### Exercise objective
Search the records for the word "Applied". Copy every line where it appears.

### Material to process
══════════

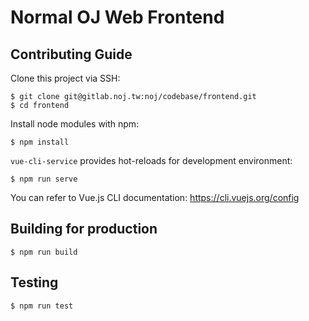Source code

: # Normal OJ Web Frontend

## Contributing Guide

Clone this project via SSH:

```shell
$ git clone git@gitlab.noj.tw:noj/codebase/frontend.git
$ cd frontend
```

Install node modules with npm:

```shell
$ npm install
```

`vue-cli-service` provides hot-reloads for development environment:

```shell
$ npm run serve
```

You can refer to Vue.js CLI documentation: https://cli.vuejs.org/config

## Building for production

```shell
$ npm run build
```

## Testing

```shell
$ npm run test
```
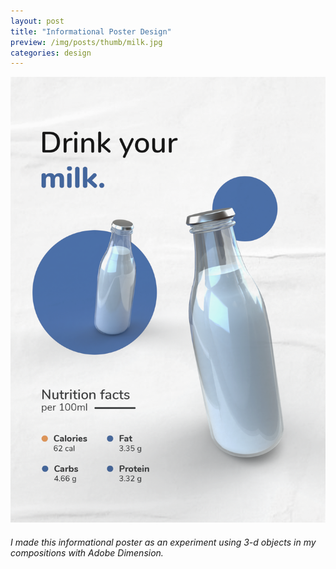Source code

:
 ```yaml
---
layout: post
title: "Informational Poster Design"
preview: /img/posts/thumb/milk.jpg
categories: design
---
```


![Human Robots](/img/posts/milk.jpg) <br> 
###### I made this informational poster as an experiment using 3-d objects in my compositions with Adobe Dimension.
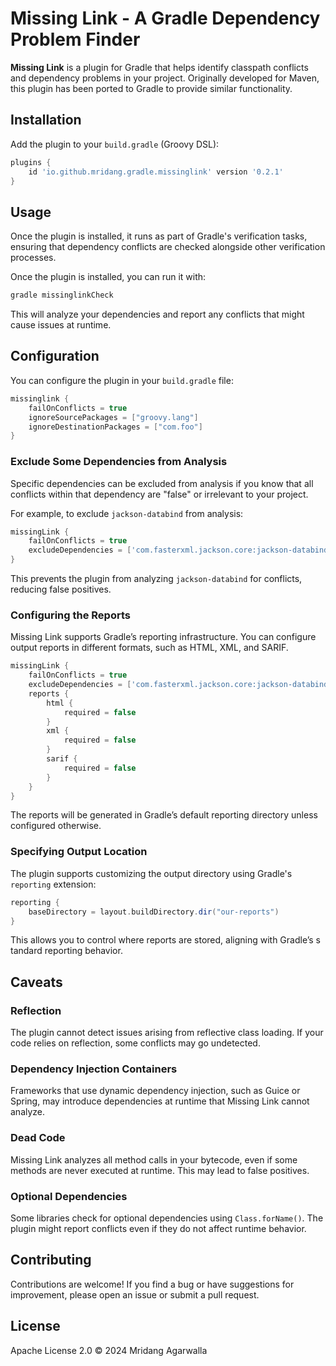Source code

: # Missing Link - A Gradle Dependency Problem Finder

**Missing Link** is a plugin for Gradle that helps identify classpath conflicts
and dependency problems in your project. Originally developed for Maven, this
plugin has been ported to Gradle to provide similar functionality.

## Installation

Add the plugin to your `build.gradle` (Groovy DSL):

```groovy
plugins {
    id 'io.github.mridang.gradle.missinglink' version '0.2.1'
}
```

## Usage

Once the plugin is installed, it runs as part of Gradle's verification tasks,
ensuring that dependency conflicts are checked alongside other verification
processes.

Once the plugin is installed, you can run it with:

```sh
gradle missinglinkCheck
```

This will analyze your dependencies and report any conflicts that might cause
issues at runtime.

## Configuration

You can configure the plugin in your `build.gradle` file:

```groovy
missinglink {
    failOnConflicts = true
    ignoreSourcePackages = ["groovy.lang"]
    ignoreDestinationPackages = ["com.foo"]
}
```

### Exclude Some Dependencies from Analysis

Specific dependencies can be excluded from analysis if you know that all
conflicts within that dependency are "false" or irrelevant to your project.

For example, to exclude `jackson-databind` from analysis:

```groovy
missingLink {
    failOnConflicts = true
    excludeDependencies = ['com.fasterxml.jackson.core:jackson-databind']
}
```

This prevents the plugin from analyzing `jackson-databind` for conflicts,
reducing false positives.

### Configuring the Reports

Missing Link supports Gradle’s reporting infrastructure. You can configure
output reports in different formats, such as HTML, XML, and SARIF.

```groovy
missingLink {
    failOnConflicts = true
    excludeDependencies = ['com.fasterxml.jackson.core:jackson-databind']
    reports {
        html {
            required = false
        }
        xml {
            required = false
        }
        sarif {
            required = false
        }
    }
}
```

The reports will be generated in Gradle’s default reporting directory unless
configured otherwise.

### Specifying Output Location

The plugin supports customizing the output directory using Gradle's `reporting`
extension:

```groovy
reporting {
    baseDirectory = layout.buildDirectory.dir("our-reports")
}
```

This allows you to control where reports are stored, aligning with Gradle’s s
tandard reporting behavior.

## Caveats

### Reflection

The plugin cannot detect issues arising from reflective class loading. If your
code relies on reflection, some conflicts may go undetected.

### Dependency Injection Containers

Frameworks that use dynamic dependency injection, such as Guice or Spring,
may introduce dependencies at runtime that Missing Link cannot analyze.

### Dead Code

Missing Link analyzes all method calls in your bytecode, even if some methods
are never executed at runtime. This may lead to false positives.

### Optional Dependencies

Some libraries check for optional dependencies using `Class.forName()`. The
plugin might report conflicts even if they do not affect runtime behavior.

## Contributing

Contributions are welcome! If you find a bug or have suggestions for improvement,
please open an issue or submit a pull request.

## License

Apache License 2.0 © 2024 Mridang Agarwalla

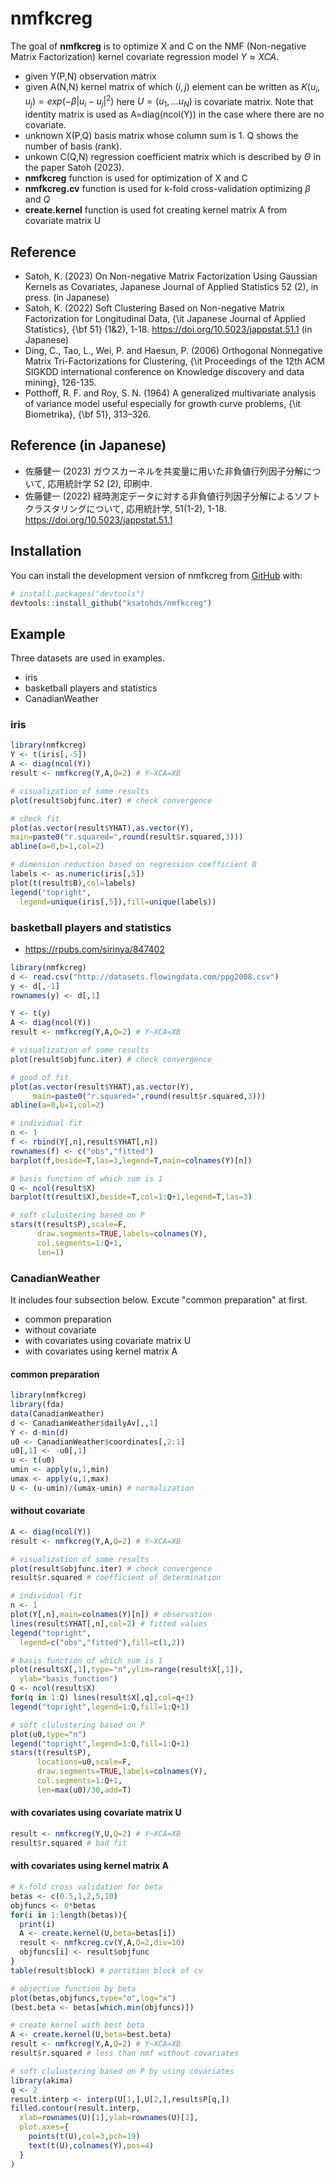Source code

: 
# nmfkcreg

<!-- badges: start -->
<!-- badges: end -->

The goal of **nmfkcreg** is to optimize X and C on the NMF (Non-negative Matrix Factorization) kernel covariate regression model $Y \approx X C A$.

- given Y(P,N) observation matrix
- given A(N,N) kernel matrix of which $(i,j)$ element can be 
written as $K(u_i,u_j)=exp(−\beta|u_i-u_j|^2)$ here $U=(u_1,...u_N)$ 
is covariate matrix. Note that identity matrix is used as A=diag(ncol(Y)) in the case where there are no covariate.
- unknown X(P,Q) basis matrix whose column sum is 1.
Q shows the number of basis (rank).
- unkown C(Q,N) regression coefficient matrix which is described by $\Theta$ in the paper Satoh (2023).
- **nmfkcreg** function is used for optimization of X and C
- **nmfkcreg.cv** function is used for k-fold cross-validation optimizing $\beta$ and $Q$
- **create.kernel** function is used fot creating kernel matrix A from covariate matrix U
## Reference

- Satoh, K. (2023) On Non-negative Matrix Factorization Using Gaussian Kernels as Covariates, Japanese Journal of Applied Statistics 52 (2), in press. (in Japanese)
- Satoh, K. (2022) Soft Clustering Based on Non-negative Matrix
Factorization for Longitudinal Data, {\it Japanese Journal of Applied Statistics}, {\bf 51} (1&2), 1-18. https://doi.org/10.5023/jappstat.51.1 (in Japanese)
- Ding, C., Tao, L., Wei, P. and Haesun, P. (2006)
Orthogonal Nonnegative Matrix Tri-Factorizations for Clustering,
 {\it Proceedings of the 12th ACM SIGKDD international conference on Knowledge discovery and data mining}, 126-135.
- Potthoff, R. F. and Roy, S. N. (1964) A generalized multivariate analysis of variance model useful especially for growth curve problems,
{\it Biometrika}, {\bf 51}, 313–326.


## Reference (in Japanese)
- 佐藤健一 (2023) ガウスカーネルを共変量に用いた非負値行列因子分解について, 応用統計学 52 (2), 印刷中.
- 佐藤健一 (2022) 経時測定データに対する非負値行列因子分解によるソフトクラスタリングについて, 応用統計学, 51(1-2), 1-18. https://doi.org/10.5023/jappstat.51.1

## Installation

You can install the development version of nmfkcreg from [GitHub](https://github.com/) with:

``` r
# install.packages("devtools")
devtools::install_github("ksatohds/nmfkcreg")
```

## Example

Three datasets are used in examples.
- iris
- basketball players and statistics
- CanadianWeather

### iris
``` r
library(nmfkcreg)
Y <- t(iris[,-5])
A <- diag(ncol(Y))
result <- nmfkcreg(Y,A,Q=2) # Y~XCA=XB

# visualization of some results
plot(result$objfunc.iter) # check convergence

# check fit
plot(as.vector(result$YHAT),as.vector(Y),
main=paste0("r.squared=",round(result$r.squared,3)))
abline(a=0,b=1,col=2)

# dimension reduction based on regression coefficient B
labels <- as.numeric(iris[,5])
plot(t(result$B),col=labels)
legend("topright",
  legend=unique(iris[,5]),fill=unique(labels))
``` 

### basketball players and statistics
- https://rpubs.com/sirinya/847402
``` r
library(nmfkcreg)
d <- read.csv("http://datasets.flowingdata.com/ppg2008.csv")
y <- d[,-1]
rownames(y) <- d[,1]

Y <- t(y)
A <- diag(ncol(Y))
result <- nmfkcreg(Y,A,Q=2) # Y~XCA=XB

# visualization of some results
plot(result$objfunc.iter) # check convergence

# good of fit
plot(as.vector(result$YHAT),as.vector(Y),
     main=paste0("r.squared=",round(result$r.squared,3)))
abline(a=0,b=1,col=2)

# individual fit
n <- 1
f <- rbind(Y[,n],result$YHAT[,n])
rownames(f) <- c("obs","fitted")
barplot(f,beside=T,las=3,legend=T,main=colnames(Y)[n])

# basis function of which sum is 1
Q <- ncol(result$X)
barplot(t(result$X),beside=T,col=1:Q+1,legend=T,las=3)

# soft clulustering based on P
stars(t(result$P),scale=F,
      draw.segments=TRUE,labels=colnames(Y),
      col.segments=1:Q+1,
      len=1)
``` 

### CanadianWeather

It includes four subsection below. Excute "common preparation" at first. 

- common preparation
- without covariate
- with covariates using covariate matrix U
- with covariates using kernel matrix A

#### common preparation
``` r
library(nmfkcreg)
library(fda)
data(CanadianWeather)
d <- CanadianWeather$dailyAv[,,1]
Y <- d-min(d)
u0 <- CanadianWeather$coordinates[,2:1]
u0[,1] <- -u0[,1]
u <- t(u0)
umin <- apply(u,1,min)
umax <- apply(u,1,max)
U <- (u-umin)/(umax-umin) # normalization
``` 

#### without covariate
``` r
A <- diag(ncol(Y))
result <- nmfkcreg(Y,A,Q=2) # Y~XCA=XB

# visualization of some results
plot(result$objfunc.iter) # check convergence
result$r.squared # coefficient of determination

# individual fit
n <- 1
plot(Y[,n],main=colnames(Y)[n]) # observation
lines(result$YHAT[,n],col=2) # fitted values
legend("topright",
  legend=c("obs","fitted"),fill=c(1,2))

# basis function of which sum is 1
plot(result$X[,1],type="n",ylim=range(result$X[,1]),
  ylab="basis function")
Q <- ncol(result$X)  
for(q in 1:Q) lines(result$X[,q],col=q+1)
legend("topright",legend=1:Q,fill=1:Q+1)

# soft clulustering based on P
plot(u0,type="n")
legend("topright",legend=1:Q,fill=1:Q+1)
stars(t(result$P),
      locations=u0,scale=F,
      draw.segments=TRUE,labels=colnames(Y),
      col.segments=1:Q+1,
      len=max(u0)/30,add=T)
```

#### with covariates using covariate matrix U
``` r
result <- nmfkcreg(Y,U,Q=2) # Y~XCA=XB
result$r.squared # bad fit
```

#### with covariates using kernel matrix A
``` r
# k-fold cross validation for beta
betas <- c(0.5,1,2,5,10)
objfuncs <- 0*betas
for(i in 1:length(betas)){
  print(i)
  A <- create.kernel(U,beta=betas[i])
  result <- nmfkcreg.cv(Y,A,Q=2,div=10)
  objfuncs[i] <- result$objfunc
}
table(result$block) # partition block of cv

# objective function by beta
plot(betas,objfuncs,type="o",log="x")
(best.beta <- betas[which.min(objfuncs)])

# create kernel with best beta
A <- create.kernel(U,beta=best.beta)
result <- nmfkcreg(Y,A,Q=2) # Y~XCA=XB
result$r.squared # less than nmf without covariates

# soft clulustering based on P by using covariates
library(akima)
q <- 2
result.interp <- interp(U[1,],U[2,],result$P[q,])
filled.contour(result.interp,
  xlab=rownames(U)[1],ylab=rownames(U)[2],
  plot.axes={
    points(t(U),col=3,pch=19)
    text(t(U),colnames(Y),pos=4)
  }
)
```
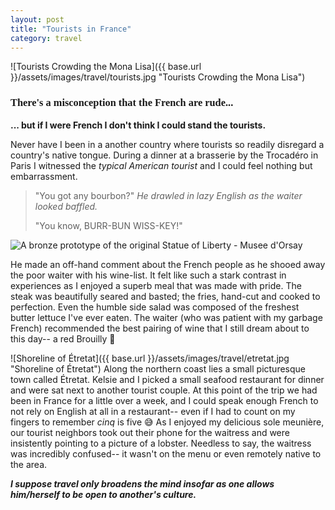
```yaml
---
layout: post
title: "Tourists in France"
category: travel
---
```


![Tourists Crowding the Mona Lisa]({{ base.url }}/assets/images/travel/tourists.jpg "Tourists Crowding the Mona Lisa")
<h3 style='font-family: "Abril Fatface", serif;'>There's a misconception that the French are rude...</h3>

__... but if I were French I don't think I could stand the tourists.__

Never have I been in a another country where tourists so readily disregard a country's native tongue. During a dinner at a brasserie by the Trocadéro in Paris I witnessed the *typical American tourist* and I could feel nothing but embarrassment.

> "You got any bourbon?" *He drawled in lazy English as the waiter looked baffled.*
>
> "You know, BURR-BUN WISS-KEY!"

![A bronze prototype of the original Statue of Liberty - Musee d'Orsay]({{base.url}}/assets/images/travel/statue-of-liberty.jpg "Statue of Liberty at Musee d'Orsay")

He made an off-hand comment about the French people as he shooed away the poor waiter with his wine-list. It felt like such a stark contrast in experiences as I enjoyed a superb meal that was made with pride. The steak was beautifully seared and basted; the fries, hand-cut and cooked to perfection. Even the humble side salad was composed of the freshest butter lettuce I've ever eaten. The waiter (who was patient with my garbage French) recommended the best pairing of wine that I still dream about to this day-- a red Brouilly 🥰

![Shoreline of Étretat]({{ base.url }}/assets/images/travel/etretat.jpg "Shoreline of Étretat")
Along the northern coast lies a small picturesque town called Étretat. Kelsie and I picked a small seafood restaurant for dinner and were sat next to another tourist couple. At this point of the trip we had been in France for a little over a week, and I could speak enough French to not rely on English at all in a restaurant-- even if I had to count on my fingers to remember *cinq* is five 😅 As I enjoyed my delicious sole meunière, our tourist neighbors took out their phone for the waitress and were insistently pointing to a picture of a lobster. Needless to say, the waitress was incredibly confused-- it wasn't on the menu or even remotely native to the area.

*__I suppose travel only broadens the mind insofar as one allows him/herself to be open to another's culture.__*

══════════

### Output for this exercise
- Satoh, K. (2023) On Non-negative Matrix Factorization Using Gaussian Kernels as Covariates, Japanese Journal of Applied Statistics 52 (2), in press. (in Japanese)
Factorization for Longitudinal Data, {\it Japanese Journal of Applied Statistics}, {\bf 51} (1&2), 1-18. https://doi.org/10.5023/jappstat.51.1 (in Japanese)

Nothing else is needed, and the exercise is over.